If the team compares many models and providers, it is better not to make the setup complicated. It is simpler to run the same suite through one OpenAI-compatible gateway. In the case of AI Router, it is enough to change the base_url to api.airouter.kz and then keep running the same SDKs, code, and prompts across different models without separate integration work for each provider. That saves time and makes comparison cleaner.
Another practical step is to keep run history. Then you can see not only the current result, but also the exact moment when the system started making mistakes on a specific fact. Such a log is more useful than a pretty dashboard: it helps you quickly link a regression to a commit, a new model, or a data schema change.
If the test suite lives next to the code, runs after every change, and shows the type of error, the team stops debating based on intuition. You can immediately see which answer matched the document or database and which did not.
Frequently asked questions
Why does manual visual checking often get things wrong?
Because confident, polished text can easily hide an error in a date, amount, limit, or deadline. Reviewers also judge differently: one may accept the overall meaning, while another spots a changed detail and rejects the answer.
What counts as a correct answer in a source-based test?
Count as correct only the fact that can be tied to a specific place in the document or to a field in the database. If you cannot show the source and the comparison rule, you are checking impression, not accuracy.
How should you check a question that contains several facts?
Split the question into separate claims and check each one with its own rule. If the question includes a number and a currency, the model may get one right and miss the other, so a single overall pass is not useful here.
Where should the reference answer come from if the data changes?
Take the reference answer from a fixed version of the data on the test date: a specific file, table snapshot, or export. Otherwise, it may pass today and fail tomorrow simply because the source has already changed.

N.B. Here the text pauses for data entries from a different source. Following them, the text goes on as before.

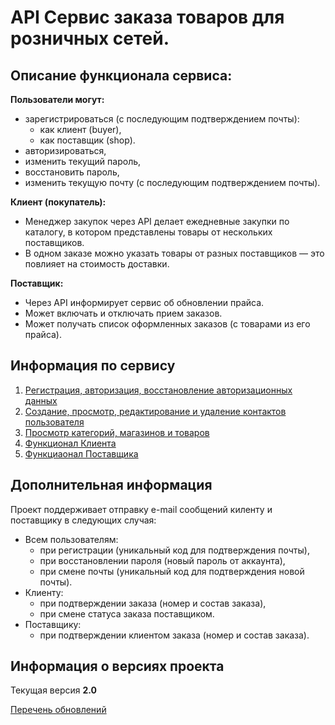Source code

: # API Сервис заказа товаров для розничных сетей.

## Описание функционала сервиса:

**Пользователи могут:**
- зарегистрироваться (с последующим подтверждением почты):
  - как клиент (buyer),
  - как поставщик (shop).
- авторизироваться,
- изменить текущий пароль,
- восстановить пароль,
- изменить текущую почту (с последующим подтверждением почты).
  
**Клиент (покупатель):**

- Менеджер закупок через API делает ежедневные закупки по каталогу, в котором
  представлены товары от нескольких поставщиков.
- В одном заказе можно указать товары от разных поставщиков — это
  повлияет на стоимость доставки.

    
**Поставщик:**

- Через API информирует сервис об обновлении прайса.
- Может включать и отключать прием заказов.
- Может получать список оформленных заказов (с товарами из его прайса).

## Информация по сервису
 
1. [Регистрация, авторизация, восстановление авторизационных данных](./users.md)
1. [Создание, просмотр, редактирование и удаление контактов пользователя](./contact.md)
2. [Просмотр категорий, магазинов и товаров](./view.md)
1. [Функционал Клиента](./client.md)
1. [Функциаонал Поставщика](./partner.md)

## Дополнительная информация

Проект поддерживает отправку e-mail сообщений киленту и поставщику в следующих случая:
- Всем пользователям:
  - при регистрации (уникальный код для подтверждения почты),
  - при восстановлении пароля (новый пароль от аккаунта),
  - при смене почты (уникальный код для подтверждения новой почты).
- Клиенту:
  - при подтверждении заказа (номер и состав заказа),
  - при смене статуса заказа поставщиком.
- Поставщику:
  - при подтверждении клиентом заказа (номер и состав заказа).
## Информация о версиях проекта
Текущая версия **2.0** 

[Перечень обновлений](./update.md)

Which questions are better left out of the automated suite?
Do not automate questions that do not have one clear answer. Opinions, explanations like "why it was chosen," and live fields such as current balance or today’s price are better moved into separate short-lived tests or removed from the main suite.
What should be stored in one test case?
Keep the question itself, a short reference answer, an exact source pointer, and the comparison rule in one test case. That is enough for the team to quickly see where the correct fact lives and why the test passed or failed.
Should the answer be normalized before comparison?
Yes. Without normalization, tests will start arguing over spaces, casing, and date formats. First bring the answer and the reference into the same shape, and always compare numbers together with their unit and currency.
What should you do with a partly correct answer and extra details?
Separate exact match, partial match, and miss right away. If the answer names the correct fact but adds a detail that is not in the document, that is already an error, even if the first part sounds right.
How can you tell whether search failed instead of the model itself?
Look at the path to the answer. If the system did not retrieve the right excerpt or record, fix search, filters, or the index; if the source was found but the number or rule is wrong, the problem is in generation, the prompt, or the model.
When should these tests run in production?
Run the same suite after every change that can affect the answer: the prompt, retriever, model, post-processing, or SQL. It is also useful to keep run history so you can immediately see when and after which change the system started making mistakes.